软件包 yum-utils-4.0.21-11.el8.noarch 已安装。
依赖关系解决。
============================================================================================================================================
软件包 架构 版本 仓库 大小
============================================================================================================================================
升级:
dnf-plugins-core noarch 4.0.21-16.el8 baseos 75 k
python3-dnf-plugins-core noarch 4.0.21-16.el8 baseos 258 k
yum-utils noarch 4.0.21-16.el8 baseos 74 k
事务概要
============================================================================================================================================
升级 3 软件包
总下载:407 k
确定吗?[y/N]: y
下载软件包:
(1/3): yum-utils-4.0.21-16.el8.noarch.rpm 54 kB/s | 74 kB 00:01
(2/3): dnf-plugins-core-4.0.21-16.el8.noarch.rpm 44 kB/s | 75 kB 00:01
(3/3): python3-dnf-plugins-core-4.0.21-16.el8.noarch.rpm 60 kB/s | 258 kB 00:04
--------------------------------------------------------------------------------------------------------------------------------------------
总计 84 kB/s | 407 kB 00:04
CentOS Stream 8 - BaseOS 1.6 MB/s | 1.6 kB 00:00
导入 GPG 公钥 0x8483C65D:
Userid: "CentOS (CentOS Official Signing Key) <security@centos.org>"
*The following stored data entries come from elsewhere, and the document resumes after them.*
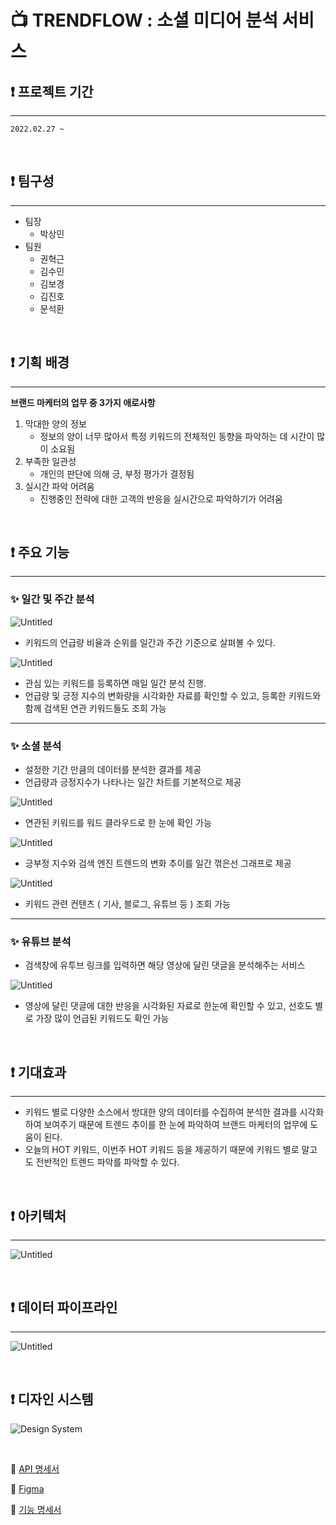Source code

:# **📺 TRENDFLOW : 소셜 미디어 분석 서비스**

## **❗ 프로젝트 기간**
---
    2022.02.27 ~ 
<br/>

## **❗ 팀구성**
---
- 팀장
    - 박상민 
- 팀원
    - 권혁근
    - 김수민
    - 김보경
    - 김진호
    - 문석환

<br/>

## **❗ 기획 배경**
---
**브랜드 마케터의 업무 중 3가지 애로사항**

1. 막대한 양의 정보
   - 정보의 양이 너무 많아서 특정 키워드의 전체적인 동향을 파악하는 데 시간이 많이 소요됨
2. 부족한 일관성
   - 개인의 판단에 의해 긍, 부정 평가가 결정됨
3. 실시간 파악 어려움
   - 진행중인 전략에 대한 고객의 반응을 실시간으로 파악하기가 어려움

<br/>

## **❗ 주요 기능**
---
### **✨ 일간 및 주간 분석**

![Untitled](./assets/Untitled.png)

- 키워드의 언급량 비율과 순위를 일간과 주간 기준으로 살펴볼 수 있다.

![Untitled](./assets/Untitled%201.png)

- 관심 있는 키워드를 등록하면 매일 일간 분석 진행.
- 언급량 및 긍정 지수의 변화량을 시각화한 자료를 확인할 수 있고, 등록한 키워드와 함께 검색된 연관 키워드들도 조회 가능
---
### **✨ 소셜 분석**

- 설정한 기간 만큼의 데이터를 분석한 결과를 제공
- 언급량과 긍정지수가 나타나는 일간 차트를 기본적으로 제공

![Untitled](./assets/Untitled%202.png)

- 연관된 키워드를 워드 클라우드로 한 눈에 확인 가능

![Untitled](./assets/Untitled%203.png)

- 긍부정 지수와 검색 엔진 트렌드의 변화 추이를 일간 꺾은선 그래프로 제공

![Untitled](./assets/Untitled%204.png)

- 키워드 관련 컨텐츠 ( 기사, 블로그, 유튜브 등 ) 조회 가능

---
### **✨ 유튜브 분석**

- 검색창에 유투브 링크를 입력하면 해당 영상에 달린 댓글을 분석해주는 서비스

![Untitled](./assets/Untitled%205.png)

- 영상에 달린 댓글에 대한 반응을 시각화된 자료로 한눈에 확인할 수 있고, 선호도 별로 가장 많이 언급된 키워드도 확인 가능

<br/>

## ❗ **기대효과**
---
- 키워드 별로 다양한 소스에서 방대한 양의 데이터를 수집하여 분석한 결과를 시각화 하여 보여주기 때문에 트렌드 추이를 한 눈에 파악하여 브랜드 마케터의 업무에 도움이 된다.
- 오늘의 HOT 키워드, 이번주 HOT 키워드 등을 제공하기 때문에 키워드 별로 말고도 전반적인 트렌드 파악를 파악할 수 있다.

<br/>

## ❗ **아키텍처**
---
![Untitled](./assets/Untitled%206.png)

<br/>

## ❗ **데이터 파이프라인**
---
![Untitled](./assets/Untitled%207.png)

<br/>

## ❗ **디자인 시스템**
![Design System](./assets/DesignSysyem.png)

<br/>

📄 [API 명세서](https://www.notion.so/API-a22b363b35c046ddac2e92edadb66459)

📄 [Figma](https://www.figma.com/file/F58hg1zE3Mt0ydG7hdxCI5/%EC%97%90%ED%97%B4%EB%9D%A0?node-id=0%3A1&t=1eXcrBPJlRr9l9Mw-1)

📄 [기능 명세서](https://www.notion.so/53a58c349c8e41c4960fce57e6a80fff)
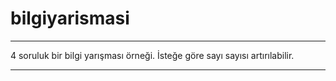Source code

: # bilgiyarismasi

**************    

4 soruluk bir bilgi yarışması örneği. İsteğe göre sayı sayısı artırılabilir.

**************
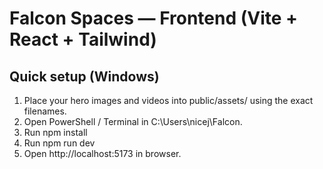 # Falcon Spaces — Frontend (Vite + React + Tailwind)
## Quick setup (Windows)
1. Place your hero images and videos into public/assets/ using the exact filenames.
2. Open PowerShell / Terminal in C:\Users\nicej\Falcon.
3. Run npm install
4. Run npm run dev
5. Open http://localhost:5173 in browser.
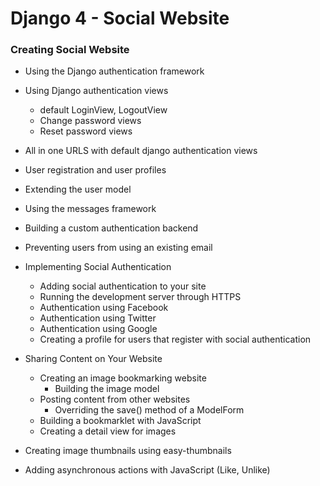 # Django 4 - Social Website
### Creating Social Website
- Using the Django authentication framework
- Using Django authentication views
    - default LoginView, LogoutView
    - Change password views
    - Reset password views
- All in one URLS with default django authentication views
- User registration and user profiles
- Extending the user model
- Using the messages framework
- Building a custom authentication backend
- Preventing users from using an existing email
- Implementing Social Authentication
    - Adding social authentication to your site
    - Running the development server through HTTPS
    - Authentication using Facebook
    - Authentication using Twitter
    - Authentication using Google
    - Creating a profile for users that register with social authentication
    
- Sharing Content on Your Website
    - Creating an image bookmarking website
        - Building the image model
    - Posting content from other websites
        - Overriding the save() method of a ModelForm
    - Building a bookmarklet with JavaScript
    - Creating a detail view for images
 - Creating image thumbnails using easy-thumbnails
 - Adding asynchronous actions with JavaScript (Like, Unlike)
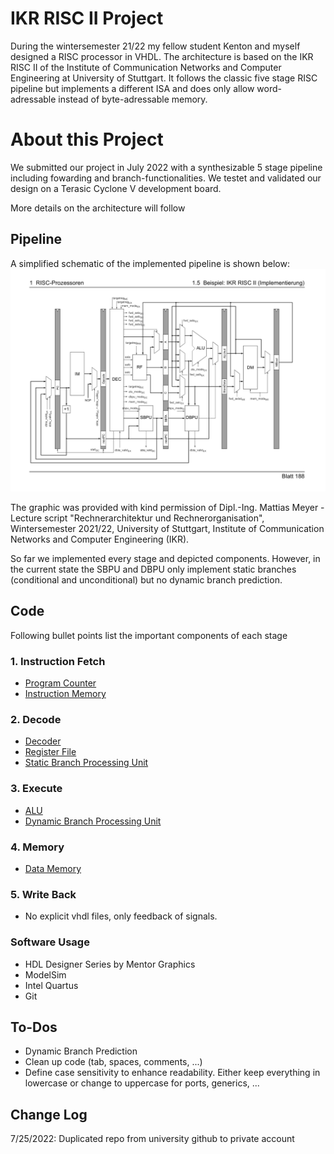 # IKR RISC II Project
During the wintersemester 21/22 my fellow student Kenton and myself designed a RISC processor in VHDL. The architecture is based on the IKR RISC II of the Institute of Communication Networks and Computer Engineering at University of Stuttgart.
It follows the classic five stage RISC pipeline but implements a different ISA and does only allow word-adressable instead of byte-adressable memory.

# About this Project
We submitted our project in July 2022 with a synthesizable 5 stage pipeline including fowarding and branch-functionalities. We testet and validated our design on a Terasic Cyclone V development board.

More details on the architecture will follow

## Pipeline
A simplified schematic of the implemented pipeline is shown below:
![Simplified pipeline](raro_ikr_risc_II/graphics/pipeline.png)

The graphic was provided with kind permission of Dipl.-Ing. Mattias Meyer - Lecture script "Rechnerarchitektur und Rechnerorganisation", Wintersemester 2021/22, University of Stuttgart, Institute of Communication Networks and Computer Engineering (IKR).

So far we implemented every stage and depicted components. However, in the current state the SBPU and DBPU only implement static branches (conditional and unconditional) but no dynamic branch prediction. 

## Code
Following bullet points list the important components of each stage

### 1. Instruction Fetch
- [Program Counter](raro_ikr_risc_II/raro_ikr_risc_II_lib/hdl/mux_init_behav.vhd)
- [Instruction Memory](raro_ikr_risc_II/raro_ikr_risc_II_lib/hdl/step_if_behav.vhd)

### 2. Decode
- [Decoder](raro_ikr_risc_II/raro_ikr_risc_II_lib/hdl/dec_dc_behav.vhd)
- [Register File](raro_ikr_risc_II/raro_ikr_risc_II_lib/hdl/rf_dc_behav.vhd)
- [Static Branch Processing Unit](raro_ikr_risc_II/raro_ikr_risc_II_lib/hdl/sbpu_behav.vhd)

### 3. Execute
- [ALU](raro_ikr_risc_II/raro_ikr_risc_II_lib/hdl/alu_ex_behav.vhd)
- [Dynamic Branch Processing Unit](raro_ikr_risc_II/raro_ikr_risc_II_lib/hdl/dbpu_behav.vhd)

### 4. Memory
- [Data Memory](raro_ikr_risc_II/raro_ikr_risc_II_lib/hdl/step_me_behav.vhd)

### 5. Write Back
- No explicit vhdl files, only feedback of signals.

### Software Usage
- HDL Designer Series by Mentor Graphics
- ModelSim
- Intel Quartus
- Git


## To-Dos
- Dynamic Branch Prediction
- Clean up code (tab, spaces, comments, ...)
- Define case sensitivity to enhance readability. Either keep everything in lowercase or change to uppercase for ports, generics, ... 


## Change Log
7/25/2022: Duplicated repo from university github to private account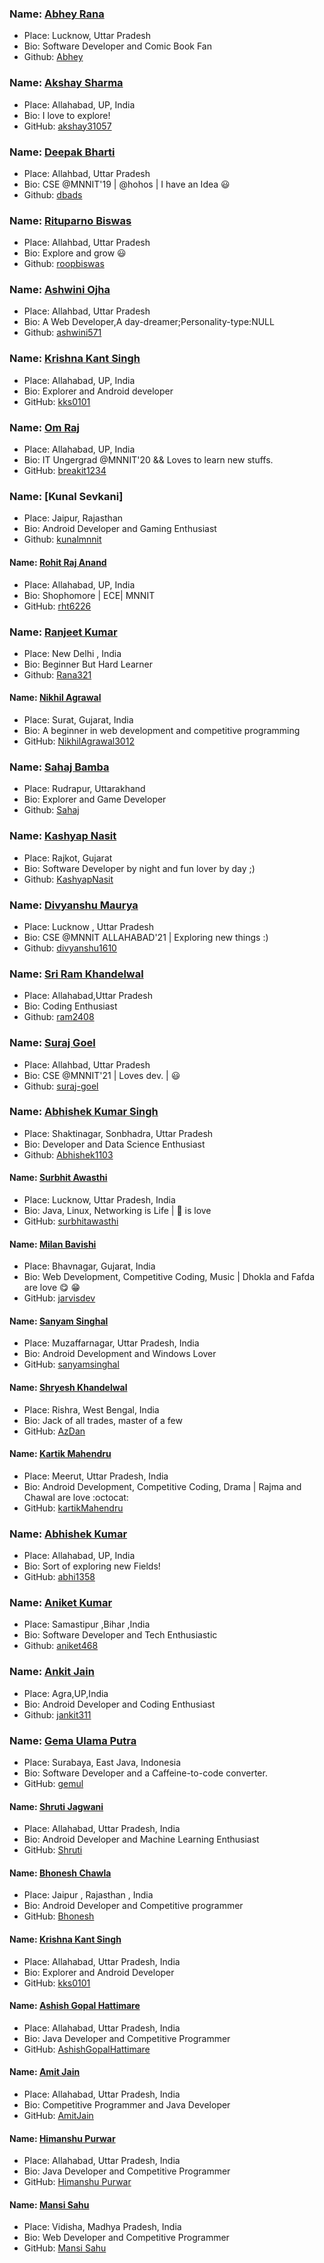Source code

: ### Name: [Abhey Rana](https://abhey.github.io)
- Place: Lucknow, Uttar Pradesh
- Bio: Software Developer and Comic Book Fan
- Github: [Abhey](https://github.com/Abhey)

### Name: [Akshay Sharma](https://github.com/akshay31057)
- Place: Allahabad, UP, India
- Bio: I love to explore!
- GitHub: [akshay31057](https://github.com/akshay31057)

### Name: [Deepak Bharti](https://github.com/dbads)
- Place: Allahbad, Uttar Pradesh
- Bio: CSE @MNNIT'19 | @hohos | I have an Idea :smiley:
- Github: [dbads](https://github.com/dbads)

### Name: [Rituparno Biswas](https://github.com/roopbiswas)
- Place: Allahbad, Uttar Pradesh
- Bio: Explore and grow :smiley:
- Github: [roopbiswas](https://github.com/roopbiswas)

### Name: [Ashwini  Ojha](https://github.com/ashwini571)
- Place: Allahbad, Uttar Pradesh
- Bio: A Web Developer,A day-dreamer;Personality-type:NULL
- Github: [ashwini571](https://github.com/ashwini571)

### Name: [Krishna Kant Singh](https://github.com/kks0101)
- Place: Allahabad, UP, India
- Bio: Explorer and Android developer
- GitHub: [kks0101](https://github.com/kks0101)

### Name: [Om Raj](https://github.com/breakit1234)
- Place: Allahabad, UP, India
- Bio: IT Ungergrad @MNNIT'20 && Loves to learn new stuffs.
- GitHub: [breakit1234](https://github.com/breakit1234)

### Name: [Kunal Sevkani]
- Place: Jaipur, Rajasthan
- Bio: Android Developer and Gaming Enthusiast
- Github: [kunalmnnit](https://github.com/kunalmnnit)

#### Name: [Rohit Raj Anand](https://github.com/rht6226)
- Place: Allahabad, UP, India
- Bio: Shophomore | ECE| MNNIT
- GitHub: [rht6226](https://github.com/rht6226)

### Name: [Ranjeet Kumar](https://github.com/rkranjeet)
- Place: New Delhi , India
- Bio: Beginner But Hard Learner
- Github: [Rana321](https://github.com/rkranjeet)

#### Name: [Nikhil Agrawal](https://github.com/NikhilAgrawal3012)
- Place: Surat, Gujarat, India
- Bio: A beginner in web development and competitive programming
- GitHub: [NikhilAgrawal3012](https://github.com/NikhilAgrawal3012)

### Name: [Sahaj Bamba](https://github.com/Sahaj-Bamba)
- Place: Rudrapur, Uttarakhand
- Bio: Explorer and Game Developer
- Github: [Sahaj](https://github.com/Sahaj-Bamba)

### Name: [Kashyap Nasit](https://github.com/KashyapNasit)
- Place: Rajkot, Gujarat
- Bio: Software Developer by night and fun lover by day ;)
- Github: [KashyapNasit](https://github.com/KashyapNasit)

### Name: [Divyanshu Maurya](https://github.com/divyanshu1610)
- Place: Lucknow , Uttar Pradesh
- Bio: CSE @MNNIT ALLAHABAD'21 | Exploring new things :)
- Github: [divyanshu1610](https://github.com/divyanshu1610)

### Name: [Sri Ram Khandelwal](https://github.com/ram2408)
- Place: Allahabad,Uttar Pradesh
- Bio: Coding Enthusiast
- Github: [ram2408](https://github.com/ram2408)

### Name: [Suraj Goel](https://github.com/suraj-goel)
- Place: Allahbad, Uttar Pradesh
- Bio: CSE @MNNIT'21 | Loves dev. |  :smiley:
- Github: [suraj-goel](https://github.com/suraj-goel)

### Name: [Abhishek Kumar Singh](https://kumarabh494.wixsite.com/abhishekkumarsingh)
- Place: Shaktinagar, Sonbhadra, Uttar Pradesh
- Bio: Developer and Data Science Enthusiast
- Github: [Abhishek1103](https://github.com/Abhishek1103)

#### Name: [Surbhit Awasthi](https://github.com/surbhitawasthi)
- Place: Lucknow, Uttar Pradesh, India
- Bio: Java, Linux, Networking is Life | :pizza: is love
- GitHub: [surbhitawasthi](https://github.com/surbhitawasthi)

#### Name: [Milan Bavishi](https://github.com/jarvisdev)
- Place: Bhavnagar, Gujarat, India
- Bio: Web Development, Competitive Coding, Music | Dhokla and Fafda are love :yum: :grin:
- GitHub: [jarvisdev](https://github.com/jarvisdev)

#### Name: [Sanyam Singhal](https://github.com/sanyamsinghal)
- Place: Muzaffarnagar, Uttar Pradesh, India
- Bio: Android Development and Windows Lover
- GitHub: [sanyamsinghal](https://github.com/sanyamsinghal)

#### Name: [Shryesh Khandelwal](https://github.com/AzDan)
- Place: Rishra, West Bengal, India
- Bio: Jack of all trades, master of a few
- GitHub: [AzDan](https://github.com/AzDan)

#### Name: [Kartik Mahendru](https://github.com/kartikMahendru)
- Place: Meerut, Uttar Pradesh, India
- Bio: Android Development, Competitive Coding, Drama | Rajma and Chawal are love :octocat:
- GitHub: [kartikMahendru](https://github.com/kartikMahendru)

### Name: [Abhishek Kumar](https://github.com/abhi1358)
- Place: Allahabad, UP, India
- Bio: Sort of exploring new Fields!
- GitHub: [abhi1358](https://github.com/abhi1358)

### Name: [Aniket Kumar](https://github.com/Aniket468)
- Place: Samastipur ,Bihar ,India
- Bio: Software Developer and Tech Enthusiastic
- Github: [aniket468](https://github.com/Aniket468)


### Name: [Ankit Jain](https://github.com/jankit311)
- Place: Agra,UP,India
- Bio: Android Developer and  Coding Enthusiast
- Github: [jankit311](https://github.com/jankit311)

### Name: [Gema Ulama Putra](https://github.com/gemul)
- Place: Surabaya, East Java, Indonesia
- Bio: Software Developer and a Caffeine-to-code converter.
- GitHub: [gemul](https://github.com/gemul)

#### Name: [Shruti Jagwani](https://github.com/shruti8019)
- Place: Allahabad, Uttar Pradesh, India
- Bio: Android Developer and Machine Learning Enthusiast
- GitHub: [Shruti](https://github.com/shruti8019)

#### Name: [Bhonesh Chawla](https://github.com/bhonesh1998)
- Place: Jaipur , Rajasthan , India
- Bio: Android Developer and Competitive programmer
- GitHub: [Bhonesh](https://github.com/bhonesh1998)

#### Name: [Krishna Kant Singh](https://github.com/kks0101)
- Place: Allahabad, Uttar Pradesh, India
- Bio: Explorer and Android Developer
- GitHub: [kks0101](https://github.com/kks0101)

#### Name: [Ashish Gopal Hattimare](https://github.com/ashishgopalhattimare)
- Place: Allahabad, Uttar Pradesh, India
- Bio: Java Developer and Competitive Programmer
- GitHub: [AshishGopalHattimare](https://github.com/ashishgopalhattimare)

#### Name: [Amit Jain](https://github.com/amitj4056)
- Place: Allahabad, Uttar Pradesh, India
- Bio: Competitive Programmer and Java Developer
- GitHub: [AmitJain](https://github.com/amitj4056)

#### Name: [Himanshu Purwar](https://github.com/freakybaba)
- Place: Allahabad, Uttar Pradesh, India
- Bio: Java Developer and Competitive Programmer
- GitHub: [Himanshu Purwar](https://github.com/freakybaba)

#### Name: [Mansi Sahu](https://github.com/mansi0703)
- Place: Vidisha, Madhya Pradesh, India
- Bio: Web Developer and Competitive Programmer
- GitHub: [Mansi Sahu](https://github.com/mansi0703)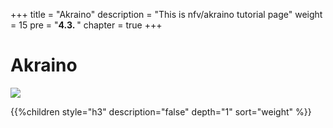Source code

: +++
title = "Akraino"
description = "This is nfv/akraino tutorial page"
weight = 15
pre = "<b>4.3. </b>"
chapter = true
+++

# Akraino

![](/images/hack4easy/logo_akraino_edge_stack.png)

{{%children style="h3" description="false" depth="1" sort="weight" %}}
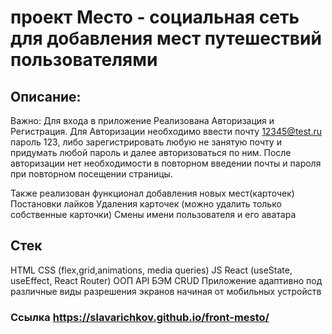 # проект Место - социальная сеть для добавления мест путешествий пользователями

## Описание: 
Важно: Для входа в приложение Реализована Авторизация и Регистрация.
Для Авторизации необходимо ввести почту 12345@test.ru пароль 123, либо зарегистрировать любую не занятую почту и придумать любой пароль и далее авторизоваться по ним.
После авторизации нет необходимости в повторном введении почты и пароля при повторном посещении страницы.

Также реализован функционал добавления новых мест(карточек)
Постановки лайков
Удаления карточек (можно удалить только собственные карточки)
Смены имени пользователя и его аватара

## Стек
HTML
CSS (flex,grid,animations, media queries)
JS
React (useState, useEffect, React Router)
ООП
API
БЭМ
CRUD
Приложение адаптивно под различные виды разрешения экранов начиная от мобильных устройств

### Ссылка https://slavarichkov.github.io/front-mesto/




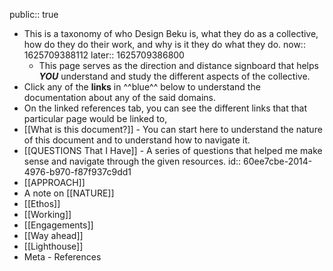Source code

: public:: true

- This is a taxonomy of who Design Beku is, what they do as a collective, how do they do their work, and why is it they do what they do.
  now:: 1625709388112
  later:: 1625709386800
	- This page serves as the direction and distance signboard that helps ***YOU*** understand and study the different aspects of the collective.
- Click any of the **links** in ^^blue^^ below to understand the documentation about any of the said domains.
- On the linked references tab, you can see the different links that that particular page would be linked to,
- [[What is this document?]] - You can start here to understand the nature of this document and to understand how to navigate it.
- [[QUESTIONS That I Have]] - A series of questions that helped me make sense and navigate through the given resources.
  id:: 60ee7cbe-2014-4976-b970-f87f937c9dd1
- [[APPROACH]]
- A note on [[NATURE]]
- [[Ethos]]
- [[Working]]
- [[Engagements]]
- [[Way ahead]]
- [[Lighthouse]]
- Meta - References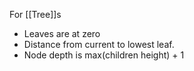 For [[Tree]]s
* Leaves are at zero
* Distance from current to lowest leaf.
* Node depth is max(children height) + 1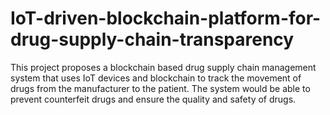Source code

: # IoT-driven-blockchain-platform-for-drug-supply-chain-transparency
This project proposes a blockchain based drug supply chain management system that uses IoT devices and blockchain to track the movement of drugs from the manufacturer to the patient. The system would be able to prevent counterfeit drugs and ensure the quality and safety of drugs. 
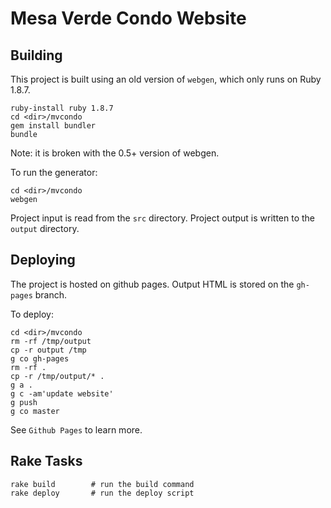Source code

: # Mesa Verde Condo Website

## Building 

This project is built using an old version of `webgen`, which only
runs on Ruby 1.8.7.

    ruby-install ruby 1.8.7
    cd <dir>/mvcondo
    gem install bundler
    bundle

Note: it is broken with the 0.5+ version of webgen.

To run the generator:

    cd <dir>/mvcondo
    webgen

Project input is read from the `src` directory.
Project output is written to the `output` directory.

## Deploying

The project is hosted on github pages.  Output HTML is stored on the
`gh-pages` branch.

To deploy:

    cd <dir>/mvcondo
    rm -rf /tmp/output
    cp -r output /tmp
    g co gh-pages
    rm -rf .
    cp -r /tmp/output/* .
    g a .
    g c -am'update website'
    g push
    g co master

See `Github Pages` to learn more.

## Rake Tasks

    rake build        # run the build command
    rake deploy       # run the deploy script 

  
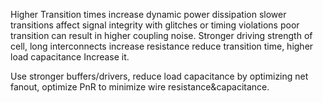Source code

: Higher Transition times increase dynamic power dissipation
slower transitions affect signal integrity with glitches or timing violations
poor transition can result in higher coupling noise.
Stronger driving strength of cell, long interconnects increase resistance reduce transition time, higher load capacitance Increase it.

Use stronger buffers/drivers, reduce load capacitance by optimizing net fanout, optimize PnR to minimize wire resistance&capacitance.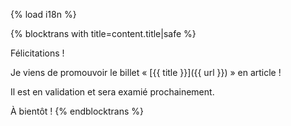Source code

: {% load i18n %}

{% blocktrans with title=content.title|safe %}

Félicitations !

Je viens de promouvoir le billet « [{{ title }}]({{ url }}) » en article !

Il est en validation et sera examié prochainement.

À bientôt !
{% endblocktrans %}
指纹: 99DB 70FA E1D7 CE22 7FB6 4882 05B5 55B3 8483 C65D
来自: /etc/pki/rpm-gpg/RPM-GPG-KEY-centosofficial
确定吗?[y/N]: y
导入公钥成功
运行事务检查
事务检查成功。
运行事务测试
事务测试成功。
运行事务
准备中 : 1/1
升级 : python3-dnf-plugins-core-4.0.21-16.el8.noarch 1/6
……………………
运行脚本: python3-dnf-plugins-core-4.0.21-11.el8.noarch 6/6
验证 : dnf-plugins-core-4.0.21-16.el8.noarch 1/6
………………
验证 : yum-utils-4.0.21-11.el8.noarch 6/6
已升级:
dnf-plugins-core-4.0.21-16.el8.noarch python3-dnf-plugins-core-4.0.21-16.el8.noarch yum-utils-4.0.21-16.el8.noarch
完毕!
[root@pig yum.repos.d]#
然后使用yum-config-manager命令添加repo库:
[root@pig yum.repos.d]# ls
CentOS-Stream-AppStream.repo CentOS-Stream-HighAvailability.repo CentOS-Stream-ResilientStorage.repo epel-testing-modular.repo
CentOS-Stream-BaseOS.repo CentOS-Stream-Media.repo CentOS-Stream-Sources.repo epel-testing.repo
CentOS-Stream-Debuginfo.repo CentOS-Stream-NFV.repo epel-modular.repo old
CentOS-Stream-Extras-common.repo CentOS-Stream-PowerTools.repo epel-playground.repo
CentOS-Stream-Extras.repo CentOS-Stream-RealTime.repo epel.repo
[root@pig yum.repos.d]# yum-config-manager --add-repo https://packages.clickhouse.com/rpm/clickhouse.repo
添加仓库自:https://packages.clickhouse.com/rpm/clickhouse.repo
[root@pig yum.repos.d]# ls
CentOS-Stream-AppStream.repo CentOS-Stream-HighAvailability.repo CentOS-Stream-ResilientStorage.repo epel.repo
CentOS-Stream-BaseOS.repo CentOS-Stream-Media.repo CentOS-Stream-Sources.repo epel-testing-modular.repo
CentOS-Stream-Debuginfo.repo CentOS-Stream-NFV.repo clickhouse.repo epel-testing.repo
CentOS-Stream-Extras-common.repo CentOS-Stream-PowerTools.repo epel-modular.repo old
CentOS-Stream-Extras.repo CentOS-Stream-RealTime.repo epel-playground.repo
[root@pig yum.repos.d]#
可以看到,执行完毕后,yum.repo.d目录下出现了clickhouse.repo文件,其中记录了repo的baseurl和密钥url地址。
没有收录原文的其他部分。